(Rendered images with source text)
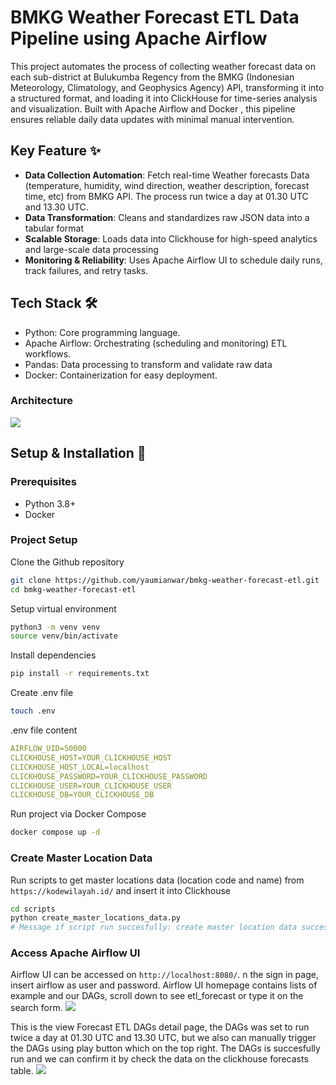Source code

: # BMKG Weather Forecast ETL Data Pipeline using Apache Airflow
This project automates the process of collecting weather forecast data on each sub-district at Bulukumba Regency from the BMKG (Indonesian Meteorology, Climatology, and Geophysics Agency) API, transforming it into a structured format, and loading it into ClickHouse for time-series analysis and visualization. Built with Apache Airflow and Docker , this pipeline ensures reliable daily data updates with minimal manual intervention.


## Key Feature ✨

- **Data Collection Automation**: Fetch real-time Weather forecasts Data (temperature, humidity, wind direction, weather description, forecast time, etc) from BMKG API. The process run twice a day at 01.30 UTC and 13.30 UTC.
- **Data Transformation**: Cleans and standardizes raw JSON data into a tabular format
- **Scalable Storage**: Loads data into Clickhouse for high-speed analytics and large-scale data processing 
- **Monitoring & Reliability**: Uses Apache Airflow UI to schedule daily runs, track failures, and retry tasks.

## Tech Stack 🛠️

- Python: Core programming language.
- Apache Airflow: Orchestrating (scheduling and monitoring) ETL workflows.
- Pandas: Data processing to transform and validate raw data
- Docker: Containerization for easy deployment.

### Architecture
![](https://cdn-images-1.medium.com/max/1600/1*Xb4fYDkUM5fEz9Tqan7BVQ.png)

## Setup & Installation 🚀

### Prerequisites
- Python 3.8+
- Docker

### Project Setup
Clone the Github repository
```bash
git clone https://github.com/yaumianwar/bmkg-weather-forecast-etl.git
cd bmkg-weather-forecast-etl
```

Setup virtual environment
```bash
python3 -m venv venv
source venv/bin/activate
```
Install dependencies
```bash
pip install -r requirements.txt
```
Create .env file
```bash
touch .env
```
.env file content
```YAML
AIRFLOW_UID=50000
CLICKHOUSE_HOST=YOUR_CLICKHOUSE_HOST
CLICKHOUSE_HOST_LOCAL=localhost
CLICKHOUSE_PASSWORD=YOUR_CLICKHOUSE_PASSWORD
CLICKHOUSE_USER=YOUR_CLICKHOUSE_USER
CLICKHOUSE_DB=YOUR_CLICKHOUSE_DB
```
Run project via Docker Compose
```bash
docker compose up -d
```

### Create Master Location Data
Run scripts to get master locations data (location code and name) from `https://kodewilayah.id/` and insert it into Clickhouse
```bash
cd scripts
python create_master_locations_data.py
# Message if script run succesfully: create master location data success
```

### Access Apache Airflow UI
Airflow UI can be accessed on `http://localhost:8080/`. n the sign in page, insert airflow as user and password. Airflow UI homepage contains lists of example and our DAGs, scroll down to see etl_forecast or type it on the search form.
![](https://cdn-images-1.medium.com/max/1600/1*q1HqkD7aQBW6a1zwPwWqgg.png)

This is the view Forecast ETL DAGs detail page, the DAGs was set to run twice a day at 01.30 UTC and 13.30 UTC, but we also can manually trigger the DAGs using play button which on the top right. The DAGs is succesfully run and we can confirm it by check the data on the clickhouse forecasts table.
![](https://cdn-images-1.medium.com/max/1600/1*tZ9ZS55fJmtmep4SBzqR_g.png)
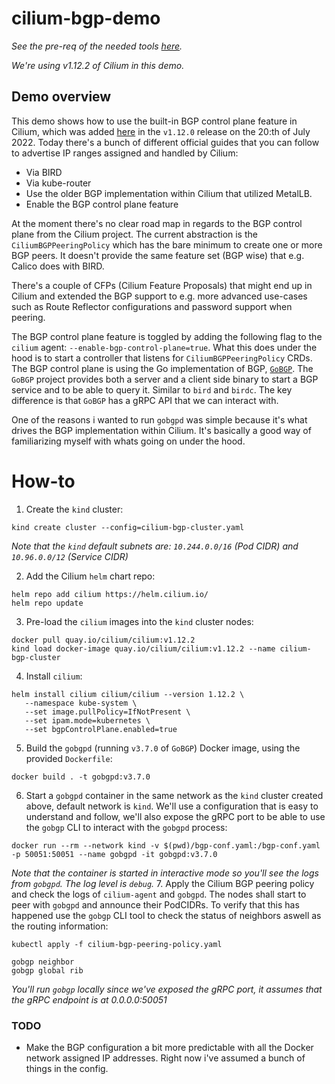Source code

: # cilium-bgp-demo

_See the pre-req of the needed tools [here](https://docs.cilium.io/en/v1.12/gettingstarted/kind/)._

_We're using v1.12.2 of Cilium in this demo._

## Demo overview

This demo shows how to use the built-in BGP control plane feature in Cilium, which was added [here](https://github.com/cilium/cilium/pull/18860) in the `v1.12.0` release on the 20:th of July 2022. Today there's a bunch of different official guides that you can follow to advertise IP ranges assigned and handled by Cilium:
* Via BIRD
* Via kube-router
* Use the older BGP implementation within Cilium that utilized MetalLB.
* Enable the BGP control plane feature

At the moment there's no clear road map in regards to the BGP control plane from the Cilium project. The current abstraction is the `CiliumBGPPeeringPolicy` which has the bare minimum to create one or more BGP peers. It doesn't provide the same feature set (BGP wise) that e.g. Calico does with BIRD.

There's a couple of CFPs (Cilium Feature Proposals) that might end up in Cilium and extended the BGP support to e.g. more advanced use-cases such as Route Reflector configurations and password support when peering.

The BGP control plane feature is toggled by adding the following flag to the `cilium` agent: `--enable-bgp-control-plane=true`. What this does under the hood is to start a controller that listens for `CiliumBGPPeeringPolicy` CRDs. The BGP control plane is using the Go implementation of BGP, [`GoBGP`](https://github.com/osrg/gobgp). The `GoBGP` project provides both a server and a client side binary to start a BGP service and to be able to query it. Similar to `bird` and `birdc`. The key difference is that `GoBGP` has a gRPC API that we can interact with.

One of the reasons i wanted to run `gobgpd` was simple because it's what drives the BGP implementation within Cilium. It's basically a good way of familiarizing myself with whats going on under the hood.

# How-to
1. Create the `kind` cluster:
```
kind create cluster --config=cilium-bgp-cluster.yaml
```
_Note that the `kind` default subnets are: `10.244.0.0/16` (Pod CIDR) and `10.96.0.0/12` (Service CIDR)_

2. Add the Cilium `helm` chart repo:
```
helm repo add cilium https://helm.cilium.io/
helm repo update
```
3. Pre-load the `cilium` images into the `kind` cluster nodes:
```
docker pull quay.io/cilium/cilium:v1.12.2
kind load docker-image quay.io/cilium/cilium:v1.12.2 --name cilium-bgp-cluster
```
4. Install `cilium`:
```
helm install cilium cilium/cilium --version 1.12.2 \
   --namespace kube-system \
   --set image.pullPolicy=IfNotPresent \
   --set ipam.mode=kubernetes \
   --set bgpControlPlane.enabled=true
```
5. Build the `gobgpd` (running `v3.7.0` of `GoBGP`) Docker image, using the provided `Dockerfile`:
```
docker build . -t gobgpd:v3.7.0
```
6. Start a `gobgpd` container in the same network as the `kind` cluster created above, default network is `kind`. We'll use a configuration that is easy to understand and follow, we'll also expose the gRPC port to be able to use the `gobgp` CLI to interact with the `gobgpd` process:
```
docker run --rm --network kind -v $(pwd)/bgp-conf.yaml:/bgp-conf.yaml -p 50051:50051 --name gobgpd -it gobgpd:v3.7.0
``` 
_Note that the container is started in interactive mode so you'll see the logs from `gobgpd`. The log level is `debug`._
7. Apply the Cilium BGP peering policy and check the logs of `cilium-agent` and `gobgpd`. The nodes shall start to peer with `gobgpd` and announce their PodCIDRs. To verify that this has happened use the `gobgp` CLI tool to check the status of neighbors aswell as the routing information:
```
kubectl apply -f cilium-bgp-peering-policy.yaml
```
```
gobgp neighbor
gobgp global rib
```

_You'll run `gobgp` locally since we've exposed the gRPC port, it assumes that the gRPC endpoint is at 0.0.0.0:50051_

### TODO
* Make the BGP configuration a bit more predictable with all the Docker network assigned IP addresses. Right now i've assumed a bunch of things in the config.
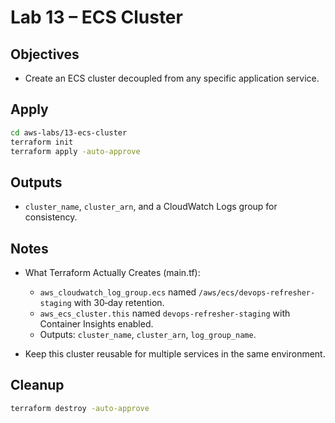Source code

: # Lab 13 – ECS Cluster

## Objectives

- Create an ECS cluster decoupled from any specific application service.

## Apply

```bash
cd aws-labs/13-ecs-cluster
terraform init
terraform apply -auto-approve
```

## Outputs

- `cluster_name`, `cluster_arn`, and a CloudWatch Logs group for consistency.

## Notes

- What Terraform Actually Creates (main.tf):
  - `aws_cloudwatch_log_group.ecs` named `/aws/ecs/devops-refresher-staging` with 30‑day retention.
  - `aws_ecs_cluster.this` named `devops-refresher-staging` with Container Insights enabled.
  - Outputs: `cluster_name`, `cluster_arn`, `log_group_name`.

- Keep this cluster reusable for multiple services in the same environment.

## Cleanup

```bash
terraform destroy -auto-approve
```
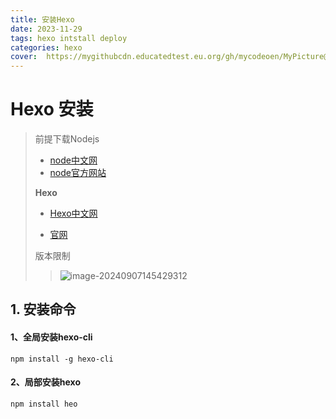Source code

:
 ```yaml
---
title: 安装Hexo
date: 2023-11-29
tags: hexo intstall deploy
categories: hexo
cover:  https://mygithubcdn.educatedtest.eu.org/gh/mycodeoen/MyPicture@main/blog/202409021145034.jpg
---
```


# Hexo 安装

> 前提下载Nodejs 
>
> - [node中文网](https://nodejs.cn)
> - [node官方网站](https://nodejs.org)
>
> **Hexo**
>
> - [Hexo中文网](https://hexo.io/zh-cn/)
>
> - [官网](https://hexo.io/)
>
> 版本限制
>
> > ![image-20240907145429312](https://mygithubcdn.educatedtest.eu.org/gh/mycodeoen/MyPicture@main/blog/202409071454630.png)

## 1. 安装命令

#### 1、全局安装hexo-cli

```shell
npm install -g hexo-cli
```

#### 2、局部安装hexo

```shell
npm install heo
```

* [WHAT THE TASK ASKS]
Which lines hold the string "Setup"? Copy all of them from the data above.

* [OUTPUT FOR THIS EXERCISE]
## Setup & Installation 🚀
### Project Setup
Setup virtual environment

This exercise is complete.